What Roman deity would you choose?


  • Total voters
    29
So if I choose to disagree with you, I'm stupid. You fire insults at me, and you ACTUALLY expect me to adopt your opinion because of it. How utterly pathetic.

Grendelsbayne is being a bit harsh maybe but this isn't his\her opinion we're talking about, but rather a scientific definition. Which has changed, and may do so again in the future as we accumulate more knowledge.

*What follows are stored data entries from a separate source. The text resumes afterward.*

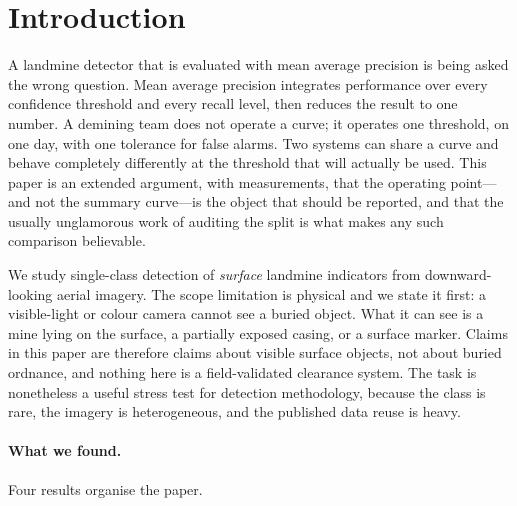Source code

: \section{Introduction}
\label{sec:intro}

A landmine detector that is evaluated with mean average precision is being asked
the wrong question. Mean average precision integrates performance over every
confidence threshold and every recall level, then reduces the result to one
number. A demining team does not operate a curve; it operates one threshold, on
one day, with one tolerance for false alarms. Two systems can share a curve and
behave completely differently at the threshold that will actually be used. This
paper is an extended argument, with measurements, that the operating point---and
not the summary curve---is the object that should be reported, and that the
usually unglamorous work of auditing the split is what makes any such comparison
believable.

We study single-class detection of \emph{surface} landmine indicators from
downward-looking aerial imagery. The scope limitation is physical and we state it
first: a visible-light or colour camera cannot see a buried object. What it can
see is a mine lying on the surface, a partially exposed casing, or a surface
marker. Claims in this paper are therefore claims about visible surface objects,
not about buried ordnance, and nothing here is a field-validated clearance
system. The task is nonetheless a useful stress test for detection methodology,
because the class is rare, the imagery is heterogeneous, and the published data
reuse is heavy.

\paragraph{What we found.} Four results organise the paper.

After all, "planet" used to just mean a light in the sky that moved against the fixed background of the other lights, back before we had any comprehension of what these objects were.
 
Ceres was originally classified as a planet when first discovered. They finally chose to put it in a new category.

If we reinstate Pluto, then someone should justify why we shouldn't also reinstate Ceres.
 
There are three other "dwarf planets" as well. It was probably considered more convenient to delete one planet from "the list" than to add four.
 
Are you worried that by it being classified as a "dwarf" planet, that new designation will reduce the odds of additional probes launched to that celestial body? If anything, I suspect the discoveries made by the last probe should increase the odds...whatever the bleedin' thing is called in some textbook.
 
unless you bought real estate on Pluto and are worried about it getting devalued, who cares what it's defined as? I was fine with the definition essentially being any spherical body orbiting the sun that was not a moon. That would have defined Ceres, Pluto, Eris, Sedna, etc as planets. If the worry had been about children having to memorize them, they could have stuck to the non-dwarfs. It doesn't really matter, either way.
 
I don't worry about anything. I just prefer the idea of having our solar system's outermost limit be a desolate hunk of frozen rock 7 billion kicks away than a ball of bright blue soup at a mere 4.5 billion.
 
Yeah, who's defining that as our outermost limit? Beyond the ball of bright blue soup you've got the Kuiper Belt, which contains MANY hunks of frozen rock (some of which may be larger than others), and then the Oort Cloud.

I didn't learn it that way in school 40 years ago either. But if those things are there, then they're part of the definition.
 
How about calling a new planet Pax? It'd be Latin and therefore fit in with the others. And since with Mars we have a planet dedicated to the god of war, and with so much quarrellling and wars going on on Terra, it's about time to get some peace into this solar system.
Or Spes ( = hope).
 
How about calling a new planet Pax? It'd be Latin and therefore fit in with the others. And since with Mars we have a planet dedicated to the god of war, and with so much quarrellling and wars going on on Terra, it's about time to get some peace into this solar system.
Or Spes ( = hope).

Or just call it Pax Magellanis
 
I'm not exactly a fan of the Bobiverse.
I'd gladly second any Andromedish name as long as it's not Nietzsche. It's not surprising that a guy who wrote "if you go to a woman, don't forget to bring a whip" ended up in a loonie asylum.
 
I think it's more the Bluth-verse. Same place where we got the American Tail series, the Secret of NIMH, and Dragon's Lair.
 
Going back to new planet names, "Tehom" is my new suggestion - it's the original Hebrew name for the watery chaos in Genesis, and is related to "Tiamat" (hopefully this will kill off Zecharia Sitchin's rubbish that many people believe in). It's also close to the Biblical Hades (Sheol) and the name fits the current IAU rules for trans-Neptunian object names.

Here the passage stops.